### Work instructions
In the entries below, find each line with the string "Hooks" and copy it.

### Entries provided
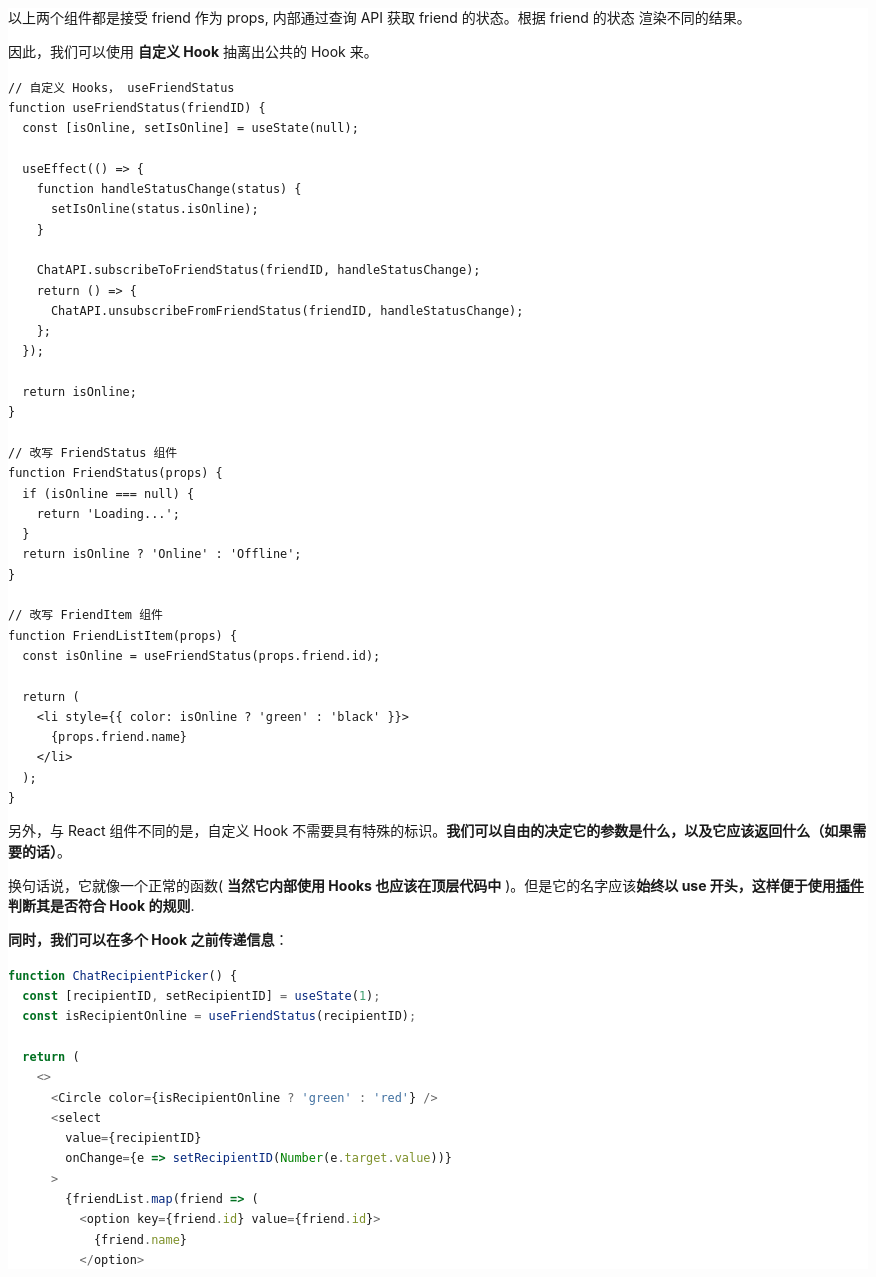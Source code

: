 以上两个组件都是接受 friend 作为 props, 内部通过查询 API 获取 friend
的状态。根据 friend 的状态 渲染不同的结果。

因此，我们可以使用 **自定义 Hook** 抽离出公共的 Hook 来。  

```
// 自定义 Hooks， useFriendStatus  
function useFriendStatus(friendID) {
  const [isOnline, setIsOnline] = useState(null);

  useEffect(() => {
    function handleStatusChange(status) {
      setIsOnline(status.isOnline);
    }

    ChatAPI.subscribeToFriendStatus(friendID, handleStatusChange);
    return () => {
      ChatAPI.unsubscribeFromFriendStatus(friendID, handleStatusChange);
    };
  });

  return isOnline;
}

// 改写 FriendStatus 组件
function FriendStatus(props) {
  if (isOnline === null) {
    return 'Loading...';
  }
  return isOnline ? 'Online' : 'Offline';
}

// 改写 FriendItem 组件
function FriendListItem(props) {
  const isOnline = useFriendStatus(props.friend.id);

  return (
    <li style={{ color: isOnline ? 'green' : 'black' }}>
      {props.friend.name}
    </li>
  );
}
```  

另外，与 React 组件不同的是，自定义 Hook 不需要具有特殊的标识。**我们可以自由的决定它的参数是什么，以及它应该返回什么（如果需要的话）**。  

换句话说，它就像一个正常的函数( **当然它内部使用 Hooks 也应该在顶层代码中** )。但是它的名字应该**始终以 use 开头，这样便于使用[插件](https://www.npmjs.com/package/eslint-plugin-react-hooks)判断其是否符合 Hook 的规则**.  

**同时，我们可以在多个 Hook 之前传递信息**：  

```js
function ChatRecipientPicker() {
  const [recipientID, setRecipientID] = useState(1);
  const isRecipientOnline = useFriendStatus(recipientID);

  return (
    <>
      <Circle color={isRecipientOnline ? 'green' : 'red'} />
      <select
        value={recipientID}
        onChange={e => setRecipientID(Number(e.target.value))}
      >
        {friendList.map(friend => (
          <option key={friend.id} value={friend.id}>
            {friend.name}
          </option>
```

--

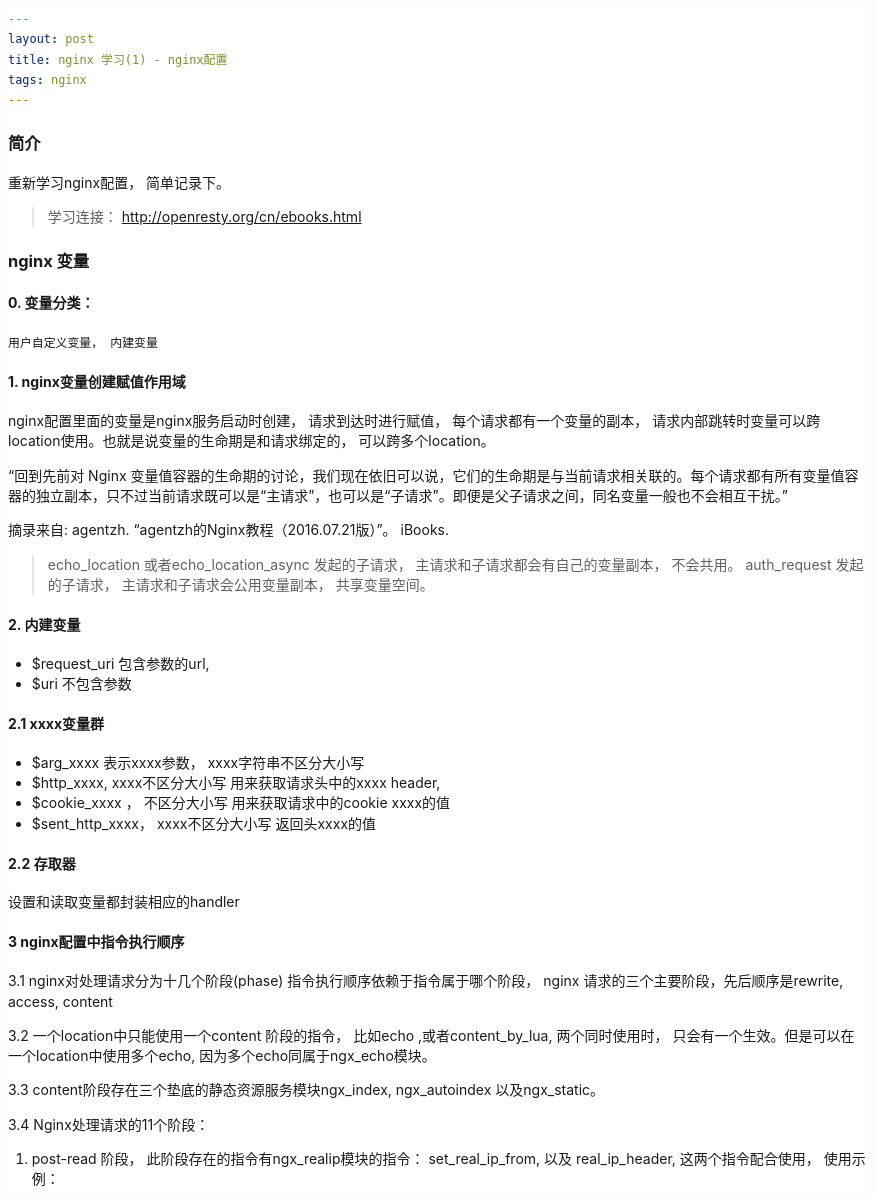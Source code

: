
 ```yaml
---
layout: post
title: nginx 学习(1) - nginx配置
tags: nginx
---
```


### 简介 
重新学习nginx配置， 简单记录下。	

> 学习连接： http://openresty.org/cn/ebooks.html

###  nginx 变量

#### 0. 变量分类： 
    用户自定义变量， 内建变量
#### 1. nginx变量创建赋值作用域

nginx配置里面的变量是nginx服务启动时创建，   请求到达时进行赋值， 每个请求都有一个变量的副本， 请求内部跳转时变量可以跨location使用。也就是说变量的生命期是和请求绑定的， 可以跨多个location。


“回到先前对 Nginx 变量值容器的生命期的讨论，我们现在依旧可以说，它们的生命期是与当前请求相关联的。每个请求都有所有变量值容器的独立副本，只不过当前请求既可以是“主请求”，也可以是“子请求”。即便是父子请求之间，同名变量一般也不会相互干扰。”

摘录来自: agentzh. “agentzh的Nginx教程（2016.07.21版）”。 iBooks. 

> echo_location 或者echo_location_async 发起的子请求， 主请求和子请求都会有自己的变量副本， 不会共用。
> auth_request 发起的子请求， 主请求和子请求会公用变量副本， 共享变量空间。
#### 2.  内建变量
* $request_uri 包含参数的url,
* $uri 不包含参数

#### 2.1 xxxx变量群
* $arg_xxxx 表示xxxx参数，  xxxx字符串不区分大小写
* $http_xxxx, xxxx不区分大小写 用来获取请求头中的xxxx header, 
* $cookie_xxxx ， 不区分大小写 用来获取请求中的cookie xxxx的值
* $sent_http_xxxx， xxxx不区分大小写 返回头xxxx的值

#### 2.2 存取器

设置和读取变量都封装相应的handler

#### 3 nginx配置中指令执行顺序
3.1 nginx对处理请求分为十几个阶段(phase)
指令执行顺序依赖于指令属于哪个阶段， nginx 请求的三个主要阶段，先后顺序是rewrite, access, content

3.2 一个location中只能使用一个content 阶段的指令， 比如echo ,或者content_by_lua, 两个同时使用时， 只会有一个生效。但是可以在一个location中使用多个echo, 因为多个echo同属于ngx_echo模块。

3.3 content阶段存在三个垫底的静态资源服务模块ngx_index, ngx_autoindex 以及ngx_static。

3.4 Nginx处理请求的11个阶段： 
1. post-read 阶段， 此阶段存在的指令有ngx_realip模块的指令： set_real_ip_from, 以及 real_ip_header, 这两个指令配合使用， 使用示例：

### Completed task
// 自定义 Hooks， useFriendStatus  
换句话说，它就像一个正常的函数( **当然它内部使用 Hooks 也应该在顶层代码中** )。但是它的名字应该**始终以 use 开头，这样便于使用[插件](https://www.npmjs.com/package/eslint-plugin-react-hooks)判断其是否符合 Hook 的规则**.  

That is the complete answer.